Report by Dave Cartwright, Glasgow North West Labour Party
There was rapturous applause at the count in Glasgow on 18 November 2017 when the vote was announced and Richard Leonard was declared the new leader of the Scottish Labour Party. He gained 56% of the vote and Anas Sarwar gained 44%. Later on in the day the celebrations moved on to the singing of the Internationale!
Richard Leonard fought the campaign on the basis of radical change. His leadership election leaflet declared “Scottish Labour is at a turning point: we can once again become a party of real change, offering people a sense of hope out of despair. Our society is deeply divided, poverty and inequality is rife: with the richest one per cent in Scotland today owning more personal wealth than the whole of the bottom fifty per cent. Too much power rests in too few hands.”

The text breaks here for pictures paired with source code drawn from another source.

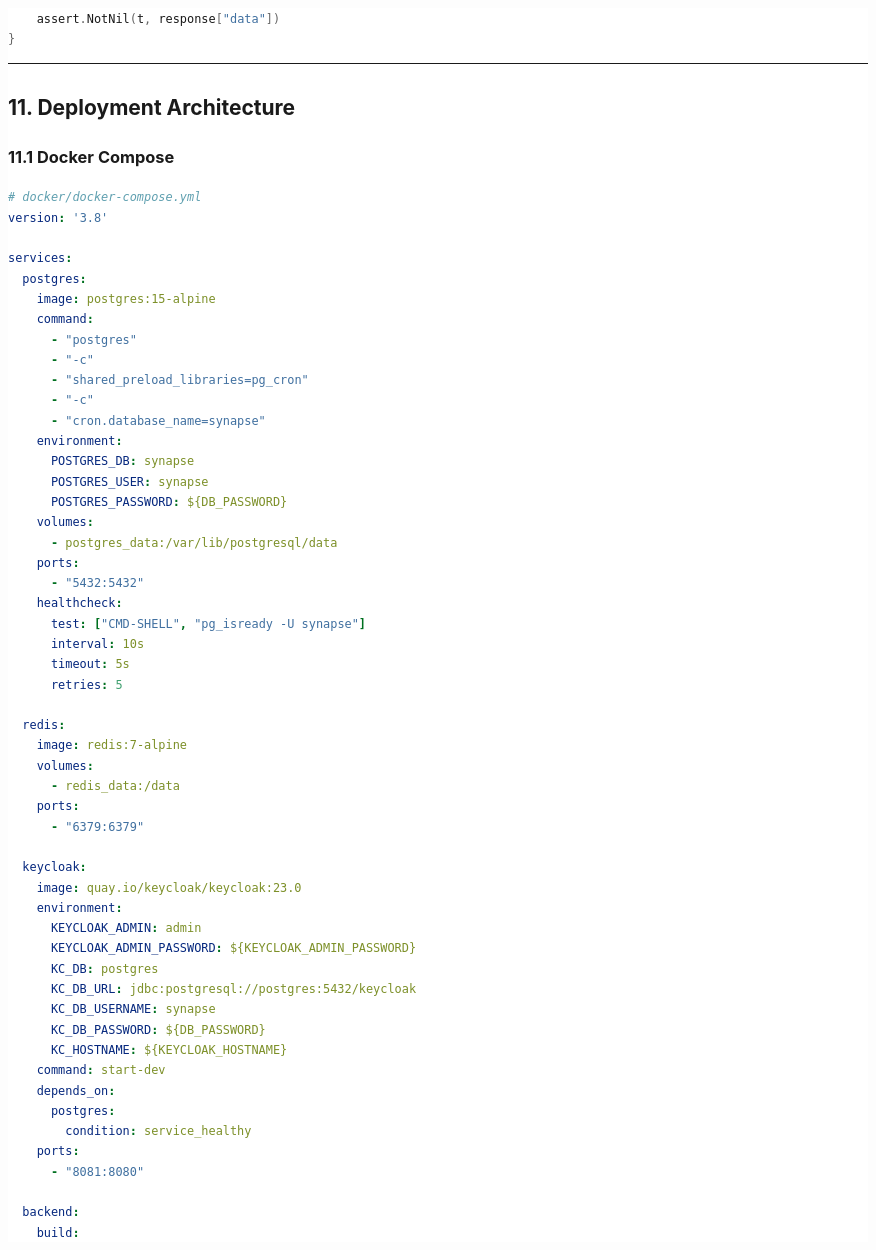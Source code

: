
 ```go
    assert.NotNil(t, response["data"])
}
```

---

## 11. Deployment Architecture

### 11.1 Docker Compose

```yaml
# docker/docker-compose.yml
version: '3.8'

services:
  postgres:
    image: postgres:15-alpine
    command:
      - "postgres"
      - "-c"
      - "shared_preload_libraries=pg_cron"
      - "-c"
      - "cron.database_name=synapse"
    environment:
      POSTGRES_DB: synapse
      POSTGRES_USER: synapse
      POSTGRES_PASSWORD: ${DB_PASSWORD}
    volumes:
      - postgres_data:/var/lib/postgresql/data
    ports:
      - "5432:5432"
    healthcheck:
      test: ["CMD-SHELL", "pg_isready -U synapse"]
      interval: 10s
      timeout: 5s
      retries: 5

  redis:
    image: redis:7-alpine
    volumes:
      - redis_data:/data
    ports:
      - "6379:6379"

  keycloak:
    image: quay.io/keycloak/keycloak:23.0
    environment:
      KEYCLOAK_ADMIN: admin
      KEYCLOAK_ADMIN_PASSWORD: ${KEYCLOAK_ADMIN_PASSWORD}
      KC_DB: postgres
      KC_DB_URL: jdbc:postgresql://postgres:5432/keycloak
      KC_DB_USERNAME: synapse
      KC_DB_PASSWORD: ${DB_PASSWORD}
      KC_HOSTNAME: ${KEYCLOAK_HOSTNAME}
    command: start-dev
    depends_on:
      postgres:
        condition: service_healthy
    ports:
      - "8081:8080"

  backend:
    build:
```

The election of a left winger leader in Scotland is a significant turning point. There were many commentators who had declared the Scottish Labour Party to be dead and buried. The Labour Party in Scotland was reduced to just one Westminster MP in 2015 (from 40 in the previous election). The Scottish working class declared with their votes (or lack of them) their disgust with a whole range of failings by right-wing Labour politicians: the policies of Blair like the attacks on benefits and the war in Iraq, the disastrous Labour Party “Better Together” campaign in the Scottish Referendum where Darling appeared as the defender of Tory policies, and the lack of fight by Labour Councillors against Tory-Government imposed cuts.
Socialists active in the Labour Party knew that the position could be turned around if the correct policies were adopted and the election of Jeremy Corbyn as leader of the Labour Party was part of the change. The Scottish Labour Party lagged behind the general left-wing movement but is now catching up. The SNP must have been seriously disappointed with Theresa May’s snap election in 2017 because it gave the working class the chance to take back 6 seats to Labour earlier than expected.
In my own constituency, when we were nominating for the UK Labour Party leadership in 2016, the majority chose Yvette Cooper over Jeremy Corbyn. In September 2017, when we nominated for the Scottish Labour Party Leadership, it was 23 for Leonard and 5 for Sarwar. The local party membership increased by 30% in two months. There has been a steady move to the left in all sections of the Labour Party in Scotland. The organised left in the Scottish Labour Party is the Campaign for Socialism (CFS) which has been active for 20 years or so and has worked closely with Momentum since it was established. This year CFS has topped 1,000 members. The left has established a strong presence on the Scottish Labour Party Executive and the youth section of CFS has won a majority in Scottish Young Labour.
It is a sign of the changes going on in the Labour Party that Anas Sarwar tried to portray himself as a socialist. His election leaflet declared “And Tory austerity will end under my radical plan to use the Scottish Parliament’s powers to distribute wealth and invest in public services”. He is able to distance himself from the “Blairite” tag because he has always been against invasions in the Middle East but on social policy his position was always in line with Blair. His current positioning reflects the current tactic of the right wing in the Labour Party which is to “hang in there”. The election of Richard Leonard is cause for celebration but it is only the start of the fight. There is much work still to be done.